There are several valid arguments in favour of special interest groups. These are well-rehearsed, and I acknowledge these and will not reiterate them here. However:
The AA basic text, Alcoholics Anonymous, describes us as people who normally would not mix. As soon as a group forms with some other unifying rallying point—alcoholism plus youth; alcoholism plus a profession; alcoholism plus a sexual orientation—that other rallying point can easily take centre stage. Some special interest groups can become more like social groups or pick-up joints (and that has been my lived experience; this is not speculation by an outsider).
Whilst such groups are non-restrictive in name, any common rallying point, even if secondary, will, in practice, prove exclusionary to those not in the subgroup, even where the participation of others is welcomed and encouraged.
One real problem with special interest groups is that they invariably affect all other groups in the catchment area. This is why they are all our business. A young person's group that drains the catchment area of young people and a gay and lesbian group that drains the catchment area of gays and lesbians will make it less likely that the remaining groups will be demographically representative of the population as a whole, and newcomers going to those other groups will be less likely to encounter people they identify with biographically.
Lastly, my primary problem is alcoholism. My primary solution is the solution to alcoholism. It was a salutary lesson when I was new in AA that the solution might come through anyone—gay or straight, young or old, male or female, agreeable or objectionable. It is my belief that the motley crew of an AA group where we have nothing in common except a common condition and a common solution is the ideal and healthiest growth medium for a stellar recovery.
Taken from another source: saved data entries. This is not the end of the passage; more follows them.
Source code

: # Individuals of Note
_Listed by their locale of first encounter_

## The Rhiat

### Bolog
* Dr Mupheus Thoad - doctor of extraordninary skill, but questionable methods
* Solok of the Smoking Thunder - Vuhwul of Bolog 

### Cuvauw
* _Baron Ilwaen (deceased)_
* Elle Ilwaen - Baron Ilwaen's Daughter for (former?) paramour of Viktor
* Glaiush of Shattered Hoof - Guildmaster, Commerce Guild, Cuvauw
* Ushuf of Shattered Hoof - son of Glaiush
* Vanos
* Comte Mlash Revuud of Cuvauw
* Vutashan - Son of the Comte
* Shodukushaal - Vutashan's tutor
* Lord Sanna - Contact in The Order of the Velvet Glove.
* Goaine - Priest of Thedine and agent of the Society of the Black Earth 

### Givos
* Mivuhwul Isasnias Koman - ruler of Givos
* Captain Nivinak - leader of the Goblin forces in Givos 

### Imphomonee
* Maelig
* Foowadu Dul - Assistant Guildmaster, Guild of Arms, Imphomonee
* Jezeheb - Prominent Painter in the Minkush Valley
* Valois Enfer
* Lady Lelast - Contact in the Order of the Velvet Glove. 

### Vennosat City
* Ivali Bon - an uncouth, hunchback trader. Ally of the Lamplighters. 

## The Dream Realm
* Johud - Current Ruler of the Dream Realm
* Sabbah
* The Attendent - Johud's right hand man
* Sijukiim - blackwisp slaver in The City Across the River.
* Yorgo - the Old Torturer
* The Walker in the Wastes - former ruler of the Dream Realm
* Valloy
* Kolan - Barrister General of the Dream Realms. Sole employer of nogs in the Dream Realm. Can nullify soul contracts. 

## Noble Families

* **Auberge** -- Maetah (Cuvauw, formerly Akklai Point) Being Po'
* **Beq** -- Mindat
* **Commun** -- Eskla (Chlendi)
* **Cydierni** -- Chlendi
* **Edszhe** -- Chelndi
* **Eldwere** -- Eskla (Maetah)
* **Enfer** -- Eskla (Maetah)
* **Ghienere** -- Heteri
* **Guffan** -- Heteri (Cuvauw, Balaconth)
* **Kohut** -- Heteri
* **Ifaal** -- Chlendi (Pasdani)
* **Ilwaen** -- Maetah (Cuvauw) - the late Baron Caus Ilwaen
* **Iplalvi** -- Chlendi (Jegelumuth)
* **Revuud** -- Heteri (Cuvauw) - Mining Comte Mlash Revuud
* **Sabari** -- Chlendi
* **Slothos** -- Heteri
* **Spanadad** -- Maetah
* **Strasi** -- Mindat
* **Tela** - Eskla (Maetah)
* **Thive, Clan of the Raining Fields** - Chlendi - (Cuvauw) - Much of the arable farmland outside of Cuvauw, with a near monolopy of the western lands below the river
Special interest groups, in my case, fostered a sense of being 'special and different', of having special needs beyond those of a common-or-garden alcoholic. I did not.
AA does not have any more of a problem attracting or keeping young alcoholics than it has attracting or keeping any other alcoholics. There are no specific problems experienced in these areas by young alcoholics, at least least not that I experienced as a 21-year-old in AA, 19, 20 years ago. No new structures are needed. No new programme is needed.
What is required is an adherence to the primary purpose of groups, the propagation of the Twelve Steps, the Twelve Traditions, and the Twelve Concepts in the areas of recovery, fellowship and service, and, most importantly, volunteer AA members willing to take up the many vacant service positions in the existing service structure.